Fig. 6: Analysis of the allosteric Ub binding sites in HOIL-1 and RNF216.

a HOIL-1 allosteric Ub binding site. The Ub I44 hydrophobic patch binds to a conserved allosteric site formed by the HOIL-1 RING1-IBR helix and IBR. Key interacting residues and M1 and K63 that would form an (iso-)peptide bond with the distal Ub in di-Ub are shown in ball and stick depiction. b RNF216 allosteric Ub binding site. The Ub I44 hydrophobic patch binds to a conserved allosteric site formed by the RNF216 RING1-IBR helix and IBR. Key interacting residues and K63 are shown in ball and stick depiction. c WT and I358R HOIL-1 catalysed UbcH7-Ub discharge assay in the presence of increasing concentrations of M1-linked di-Ub.
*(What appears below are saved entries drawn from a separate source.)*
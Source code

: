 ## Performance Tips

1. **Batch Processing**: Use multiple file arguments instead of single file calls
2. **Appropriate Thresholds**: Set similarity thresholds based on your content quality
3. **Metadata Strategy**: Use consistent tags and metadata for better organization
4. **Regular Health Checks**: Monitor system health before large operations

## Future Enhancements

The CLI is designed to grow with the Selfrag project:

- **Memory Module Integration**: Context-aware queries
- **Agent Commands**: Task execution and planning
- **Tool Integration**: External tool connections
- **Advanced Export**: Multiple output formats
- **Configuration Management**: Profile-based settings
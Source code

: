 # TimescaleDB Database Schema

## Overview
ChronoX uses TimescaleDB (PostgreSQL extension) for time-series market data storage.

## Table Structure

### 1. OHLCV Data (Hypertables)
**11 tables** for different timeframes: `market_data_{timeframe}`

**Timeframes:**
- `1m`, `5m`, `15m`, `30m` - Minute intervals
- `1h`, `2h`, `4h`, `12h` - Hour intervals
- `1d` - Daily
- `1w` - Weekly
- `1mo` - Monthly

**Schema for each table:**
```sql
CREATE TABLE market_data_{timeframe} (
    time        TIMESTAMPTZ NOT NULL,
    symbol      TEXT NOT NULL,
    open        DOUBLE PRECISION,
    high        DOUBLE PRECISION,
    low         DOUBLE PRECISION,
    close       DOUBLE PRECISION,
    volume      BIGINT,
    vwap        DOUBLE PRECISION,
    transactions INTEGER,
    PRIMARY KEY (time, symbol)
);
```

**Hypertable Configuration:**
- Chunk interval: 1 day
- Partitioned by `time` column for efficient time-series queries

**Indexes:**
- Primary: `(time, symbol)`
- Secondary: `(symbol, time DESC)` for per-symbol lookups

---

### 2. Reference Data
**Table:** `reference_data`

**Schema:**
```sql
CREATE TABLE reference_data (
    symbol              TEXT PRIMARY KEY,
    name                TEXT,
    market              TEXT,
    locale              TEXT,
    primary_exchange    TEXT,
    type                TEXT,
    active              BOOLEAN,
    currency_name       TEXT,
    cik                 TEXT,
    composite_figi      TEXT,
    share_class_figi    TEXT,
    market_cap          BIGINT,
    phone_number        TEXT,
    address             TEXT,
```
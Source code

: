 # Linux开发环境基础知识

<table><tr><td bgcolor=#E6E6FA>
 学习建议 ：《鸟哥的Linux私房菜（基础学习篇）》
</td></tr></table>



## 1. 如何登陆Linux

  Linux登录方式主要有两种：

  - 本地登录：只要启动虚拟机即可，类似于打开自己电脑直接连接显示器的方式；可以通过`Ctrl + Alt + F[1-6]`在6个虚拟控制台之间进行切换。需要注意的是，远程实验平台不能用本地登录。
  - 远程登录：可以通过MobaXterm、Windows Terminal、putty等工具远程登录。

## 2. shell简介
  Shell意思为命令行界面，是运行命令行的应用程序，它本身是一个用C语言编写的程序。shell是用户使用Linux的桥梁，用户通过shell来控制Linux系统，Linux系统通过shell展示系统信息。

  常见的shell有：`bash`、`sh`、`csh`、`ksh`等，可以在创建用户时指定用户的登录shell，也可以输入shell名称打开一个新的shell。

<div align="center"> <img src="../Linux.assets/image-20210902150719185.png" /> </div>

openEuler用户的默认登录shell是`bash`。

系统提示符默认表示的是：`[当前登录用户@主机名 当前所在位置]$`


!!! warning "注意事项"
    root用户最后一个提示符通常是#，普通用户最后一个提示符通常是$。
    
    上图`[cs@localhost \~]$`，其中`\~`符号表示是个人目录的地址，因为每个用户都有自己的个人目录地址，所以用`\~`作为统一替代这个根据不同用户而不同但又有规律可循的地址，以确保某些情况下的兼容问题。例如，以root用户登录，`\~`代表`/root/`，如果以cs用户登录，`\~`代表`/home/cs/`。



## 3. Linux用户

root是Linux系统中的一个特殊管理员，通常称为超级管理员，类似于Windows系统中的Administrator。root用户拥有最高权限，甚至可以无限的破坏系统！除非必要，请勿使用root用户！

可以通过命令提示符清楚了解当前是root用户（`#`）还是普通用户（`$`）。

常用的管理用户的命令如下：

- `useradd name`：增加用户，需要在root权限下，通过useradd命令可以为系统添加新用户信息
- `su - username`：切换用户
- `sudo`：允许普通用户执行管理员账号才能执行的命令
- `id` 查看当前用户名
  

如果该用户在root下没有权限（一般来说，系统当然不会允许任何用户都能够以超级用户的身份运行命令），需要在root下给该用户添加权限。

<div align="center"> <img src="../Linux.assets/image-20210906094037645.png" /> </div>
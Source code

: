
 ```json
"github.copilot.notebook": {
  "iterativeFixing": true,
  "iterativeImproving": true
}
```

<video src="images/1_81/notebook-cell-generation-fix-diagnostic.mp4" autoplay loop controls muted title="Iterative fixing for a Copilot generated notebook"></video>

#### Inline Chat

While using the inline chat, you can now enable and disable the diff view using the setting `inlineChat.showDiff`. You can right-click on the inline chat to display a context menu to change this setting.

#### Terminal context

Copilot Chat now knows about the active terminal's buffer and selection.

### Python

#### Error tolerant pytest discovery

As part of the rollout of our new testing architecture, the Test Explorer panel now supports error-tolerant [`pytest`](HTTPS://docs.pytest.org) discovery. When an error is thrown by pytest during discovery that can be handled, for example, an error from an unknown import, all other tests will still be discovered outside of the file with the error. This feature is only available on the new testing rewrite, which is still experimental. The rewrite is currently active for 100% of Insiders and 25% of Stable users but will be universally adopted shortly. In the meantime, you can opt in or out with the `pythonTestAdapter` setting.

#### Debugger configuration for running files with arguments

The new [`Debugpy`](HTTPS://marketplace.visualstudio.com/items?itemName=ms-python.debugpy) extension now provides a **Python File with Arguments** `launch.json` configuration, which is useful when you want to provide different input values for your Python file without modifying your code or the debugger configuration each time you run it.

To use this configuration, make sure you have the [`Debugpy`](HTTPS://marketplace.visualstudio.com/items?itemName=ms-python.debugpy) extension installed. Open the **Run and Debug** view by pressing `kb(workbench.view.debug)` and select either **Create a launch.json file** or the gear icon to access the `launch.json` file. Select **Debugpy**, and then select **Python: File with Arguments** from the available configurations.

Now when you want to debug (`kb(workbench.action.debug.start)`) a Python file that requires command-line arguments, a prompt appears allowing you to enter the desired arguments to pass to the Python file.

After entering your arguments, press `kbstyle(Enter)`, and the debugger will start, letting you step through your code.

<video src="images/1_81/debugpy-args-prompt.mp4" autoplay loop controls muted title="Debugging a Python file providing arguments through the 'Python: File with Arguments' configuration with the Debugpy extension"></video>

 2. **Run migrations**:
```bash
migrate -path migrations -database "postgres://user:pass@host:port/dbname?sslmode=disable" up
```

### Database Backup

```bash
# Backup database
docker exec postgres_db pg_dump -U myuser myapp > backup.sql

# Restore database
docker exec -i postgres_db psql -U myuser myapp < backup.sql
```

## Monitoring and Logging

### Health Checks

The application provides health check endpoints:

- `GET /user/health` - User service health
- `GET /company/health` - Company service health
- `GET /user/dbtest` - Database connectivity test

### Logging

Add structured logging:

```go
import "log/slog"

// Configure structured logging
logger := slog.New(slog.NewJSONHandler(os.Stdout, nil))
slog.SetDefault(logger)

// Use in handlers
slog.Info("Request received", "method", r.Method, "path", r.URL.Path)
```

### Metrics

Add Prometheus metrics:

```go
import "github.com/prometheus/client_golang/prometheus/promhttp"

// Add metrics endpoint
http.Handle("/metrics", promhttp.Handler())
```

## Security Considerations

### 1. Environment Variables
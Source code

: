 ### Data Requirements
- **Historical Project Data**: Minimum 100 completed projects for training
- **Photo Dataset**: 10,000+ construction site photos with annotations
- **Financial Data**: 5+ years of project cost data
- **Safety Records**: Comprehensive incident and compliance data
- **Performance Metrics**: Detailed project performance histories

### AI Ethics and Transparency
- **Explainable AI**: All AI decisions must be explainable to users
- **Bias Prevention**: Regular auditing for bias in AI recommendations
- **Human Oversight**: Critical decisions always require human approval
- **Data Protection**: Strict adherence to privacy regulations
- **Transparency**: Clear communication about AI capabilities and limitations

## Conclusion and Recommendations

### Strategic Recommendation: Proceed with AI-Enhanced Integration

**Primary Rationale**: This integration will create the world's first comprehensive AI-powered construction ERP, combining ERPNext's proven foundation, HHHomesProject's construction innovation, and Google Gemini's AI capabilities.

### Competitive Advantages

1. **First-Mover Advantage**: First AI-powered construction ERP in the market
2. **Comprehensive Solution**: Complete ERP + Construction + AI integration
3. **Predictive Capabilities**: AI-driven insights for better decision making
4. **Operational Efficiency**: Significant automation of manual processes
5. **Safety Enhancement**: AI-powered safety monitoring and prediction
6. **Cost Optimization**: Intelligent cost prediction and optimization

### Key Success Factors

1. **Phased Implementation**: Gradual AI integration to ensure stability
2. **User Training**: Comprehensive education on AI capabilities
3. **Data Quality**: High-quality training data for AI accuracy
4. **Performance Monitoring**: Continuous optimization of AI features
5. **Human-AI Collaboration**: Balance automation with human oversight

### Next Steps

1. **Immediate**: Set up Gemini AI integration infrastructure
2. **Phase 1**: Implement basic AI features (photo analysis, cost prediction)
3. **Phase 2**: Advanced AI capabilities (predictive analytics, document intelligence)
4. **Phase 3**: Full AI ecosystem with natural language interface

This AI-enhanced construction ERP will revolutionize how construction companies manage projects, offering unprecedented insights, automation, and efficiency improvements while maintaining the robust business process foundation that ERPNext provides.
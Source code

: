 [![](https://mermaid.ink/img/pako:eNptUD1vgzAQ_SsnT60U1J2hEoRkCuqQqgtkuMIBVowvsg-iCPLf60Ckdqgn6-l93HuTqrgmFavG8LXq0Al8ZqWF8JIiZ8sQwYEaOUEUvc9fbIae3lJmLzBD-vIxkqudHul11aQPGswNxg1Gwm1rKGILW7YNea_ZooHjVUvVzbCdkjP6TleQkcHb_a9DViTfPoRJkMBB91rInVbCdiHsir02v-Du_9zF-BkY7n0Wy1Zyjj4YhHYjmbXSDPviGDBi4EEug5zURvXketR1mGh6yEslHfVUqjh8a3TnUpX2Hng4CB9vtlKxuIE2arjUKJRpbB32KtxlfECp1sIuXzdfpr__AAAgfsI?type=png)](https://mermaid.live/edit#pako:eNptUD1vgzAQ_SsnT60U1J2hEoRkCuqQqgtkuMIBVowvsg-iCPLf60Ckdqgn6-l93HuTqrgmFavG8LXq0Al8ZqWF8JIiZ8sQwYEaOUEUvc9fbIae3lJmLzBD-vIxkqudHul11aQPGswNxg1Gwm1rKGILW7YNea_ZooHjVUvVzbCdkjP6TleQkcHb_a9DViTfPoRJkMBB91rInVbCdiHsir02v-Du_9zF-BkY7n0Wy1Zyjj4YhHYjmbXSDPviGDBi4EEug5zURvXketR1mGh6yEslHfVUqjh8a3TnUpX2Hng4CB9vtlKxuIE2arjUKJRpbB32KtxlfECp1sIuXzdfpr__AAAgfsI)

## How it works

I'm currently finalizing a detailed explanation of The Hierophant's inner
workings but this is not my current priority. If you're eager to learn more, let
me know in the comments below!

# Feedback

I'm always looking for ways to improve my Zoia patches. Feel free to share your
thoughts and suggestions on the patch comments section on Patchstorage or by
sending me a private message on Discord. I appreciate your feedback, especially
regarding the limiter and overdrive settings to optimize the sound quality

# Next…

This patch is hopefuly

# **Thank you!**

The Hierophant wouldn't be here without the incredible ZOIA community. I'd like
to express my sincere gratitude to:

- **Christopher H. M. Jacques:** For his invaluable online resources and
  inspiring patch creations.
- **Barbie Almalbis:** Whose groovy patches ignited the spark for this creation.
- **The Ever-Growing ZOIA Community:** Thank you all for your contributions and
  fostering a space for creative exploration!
The bottom panel shows quantification of three independent experiments for EC₅₀ determination. Nonlinear regression curves were fitted using the [agonist] vs. normalised responses—variable slope model. d Time-course of HOIL-1 catalysed E2-Ub discharge assay using constructs with (helix-RBR) or without (RBR) the N-terminal helix in the presence or absence of M1-linked di-Ub. The graph shows quantification of three independent experiments. e RNF216 catalysed UbcH7-Ub discharge assay using constructs with (helix-RBR-helix) or without (RBR-helix) the N-terminal helix, in the presence of increasing concentrations of K63-linked di-Ub. The bottom panel shows quantification of three independent experiments for EC₅₀ determination. Nonlinear regression curves were fitted using the [agonist] vs. normalised responses—variable slope model. Source data are provided as a Source data file.